## Problem description:
From the first line to the last, print the records exactly, leaving out the pictures.

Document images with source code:
***

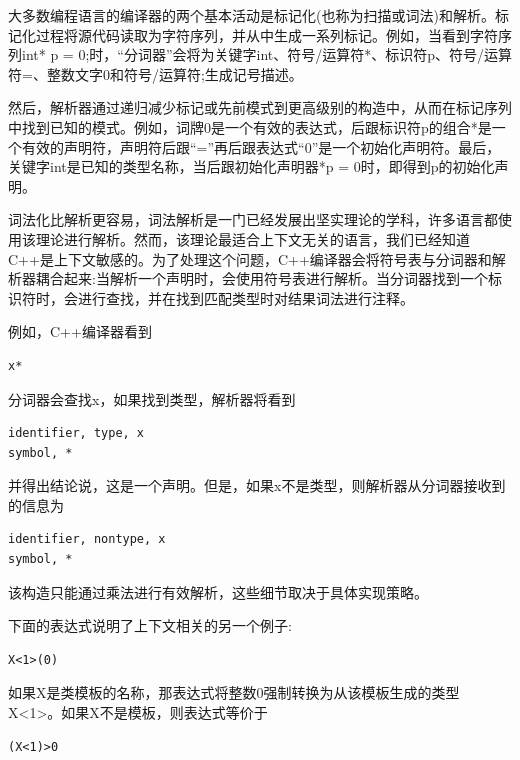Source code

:
大多数编程语言的编译器的两个基本活动是标记化(也称为扫描或词法)和解析。标记化过程将源代码读取为字符序列，并从中生成一系列标记。例如，当看到字符序列int* p = 0;时，“分词器”会将为关键字int、符号/运算符*、标识符p、符号/运算符=、整数文字0和符号/运算符;生成记号描述。

然后，解析器通过递归减少标记或先前模式到更高级别的构造中，从而在标记序列中找到已知的模式。例如，词牌0是一个有效的表达式，后跟标识符p的组合*是一个有效的声明符，声明符后跟“=”再后跟表达式“0”是一个初始化声明符。最后，关键字int是已知的类型名称，当后跟初始化声明器*p = 0时，即得到p的初始化声明。


词法化比解析更容易，词法解析是一门已经发展出坚实理论的学科，许多语言都使用该理论进行解析。然而，该理论最适合上下文无关的语言，我们已经知道C++是上下文敏感的。为了处理这个问题，C++编译器会将符号表与分词器和解析器耦合起来:当解析一个声明时，会使用符号表进行解析。当分词器找到一个标识符时，会进行查找，并在找到匹配类型时对结果词法进行注释。

例如，C++编译器看到

\begin{lstlisting}[style=styleCXX]
x*
\end{lstlisting}

分词器会查找x，如果找到类型，解析器将看到

\begin{lstlisting}[style=styleCXX]
identifier, type, x
symbol, *
\end{lstlisting}

并得出结论说，这是一个声明。但是，如果x不是类型，则解析器从分词器接收到的信息为

\begin{lstlisting}[style=styleCXX]
identifier, nontype, x
symbol, *
\end{lstlisting}

该构造只能通过乘法进行有效解析，这些细节取决于具体实现策略。

下面的表达式说明了上下文相关的另一个例子:

\begin{lstlisting}[style=styleCXX]
X<1>(0)
\end{lstlisting}

如果X是类模板的名称，那表达式将整数0强制转换为从该模板生成的类型X<1>。如果X不是模板，则表达式等价于

\begin{lstlisting}[style=styleCXX]
(X<1)>0
\end{lstlisting}

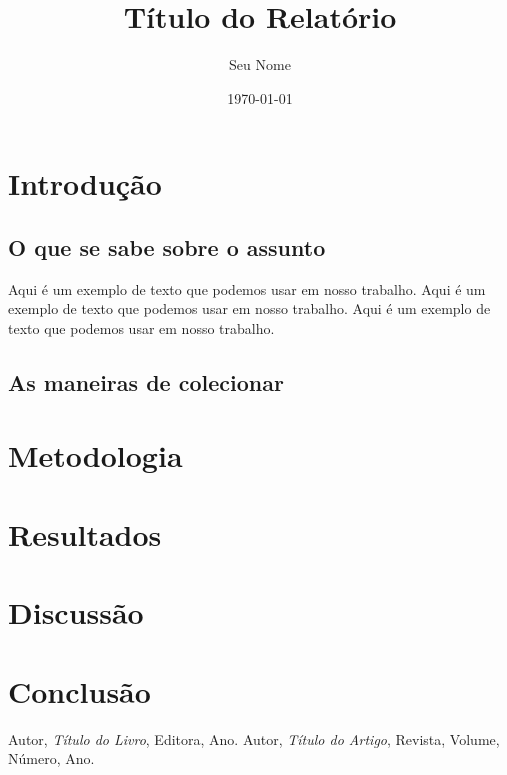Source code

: \documentclass[a4paper,12pt]{report}
\title{Título do Relatório}
\author{Seu Nome}
\date{\today}
\begin{document}
\maketitle

\tableofcontents

\newpage

\chapter{Introdução}

\section{O que se sabe sobre  o assunto}
Aqui é um exemplo de texto que podemos usar em nosso trabalho. Aqui é um exemplo de texto que podemos usar em nosso trabalho. Aqui é um exemplo de texto que podemos usar em nosso trabalho. \cite{ref2}

\section{As maneiras de colecionar}
\lipsum[2-3]

\chapter{Metodologia}
\lipsum[4-5] \cite{ref1}

\chapter{Resultados}
\lipsum[6-7]

\chapter{Discussão}
\lipsum[8-9]

\chapter{Conclusão}
\lipsum[10]

\begin{thebibliography}{9}
     Autor, \textit{Título do Livro}, Editora, Ano.
     Autor, \textit{Título do Artigo}, Revista, Volume, Número, Ano.
\end{thebibliography}
\end{document}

***

## The completed task:
Source code

:
大多数编程语言的编译器的两个基本活动是标记化(也称为扫描或词法)和解析。标记化过程将源代码读取为字符序列，并从中生成一系列标记。例如，当看到字符序列int* p = 0;时，“分词器”会将为关键字int、符号/运算符*、标识符p、符号/运算符=、整数文字0和符号/运算符;生成记号描述。

然后，解析器通过递归减少标记或先前模式到更高级别的构造中，从而在标记序列中找到已知的模式。例如，词牌0是一个有效的表达式，后跟标识符p的组合*是一个有效的声明符，声明符后跟“=”再后跟表达式“0”是一个初始化声明符。最后，关键字int是已知的类型名称，当后跟初始化声明器*p = 0时，即得到p的初始化声明。


词法化比解析更容易，词法解析是一门已经发展出坚实理论的学科，许多语言都使用该理论进行解析。然而，该理论最适合上下文无关的语言，我们已经知道C++是上下文敏感的。为了处理这个问题，C++编译器会将符号表与分词器和解析器耦合起来:当解析一个声明时，会使用符号表进行解析。当分词器找到一个标识符时，会进行查找，并在找到匹配类型时对结果词法进行注释。

例如，C++编译器看到

\begin{lstlisting}[style=styleCXX]
x*
\end{lstlisting}

分词器会查找x，如果找到类型，解析器将看到

\begin{lstlisting}[style=styleCXX]
identifier, type, x
symbol, *
\end{lstlisting}

并得出结论说，这是一个声明。但是，如果x不是类型，则解析器从分词器接收到的信息为

\begin{lstlisting}[style=styleCXX]
identifier, nontype, x
symbol, *
\end{lstlisting}

该构造只能通过乘法进行有效解析，这些细节取决于具体实现策略。

下面的表达式说明了上下文相关的另一个例子:

\begin{lstlisting}[style=styleCXX]
X<1>(0)
\end{lstlisting}

如果X是类模板的名称，那表达式将整数0强制转换为从该模板生成的类型X<1>。如果X不是模板，则表达式等价于

\begin{lstlisting}[style=styleCXX]
(X<1)>0
\end{lstlisting}

Source code

: \documentclass[a4paper,12pt]{report}
\title{Título do Relatório}
\author{Seu Nome}
\date{\today}
\begin{document}
\maketitle

\tableofcontents

\newpage

\chapter{Introdução}

\section{O que se sabe sobre  o assunto}
Aqui é um exemplo de texto que podemos usar em nosso trabalho. Aqui é um exemplo de texto que podemos usar em nosso trabalho. Aqui é um exemplo de texto que podemos usar em nosso trabalho. \cite{ref2}

\section{As maneiras de colecionar}
\lipsum[2-3]

\chapter{Metodologia}
\lipsum[4-5] \cite{ref1}

\chapter{Resultados}
\lipsum[6-7]

\chapter{Discussão}
\lipsum[8-9]

\chapter{Conclusão}
\lipsum[10]

\begin{thebibliography}{9}
     Autor, \textit{Título do Livro}, Editora, Ano.
     Autor, \textit{Título do Artigo}, Revista, Volume, Número, Ano.
\end{thebibliography}
\end{document}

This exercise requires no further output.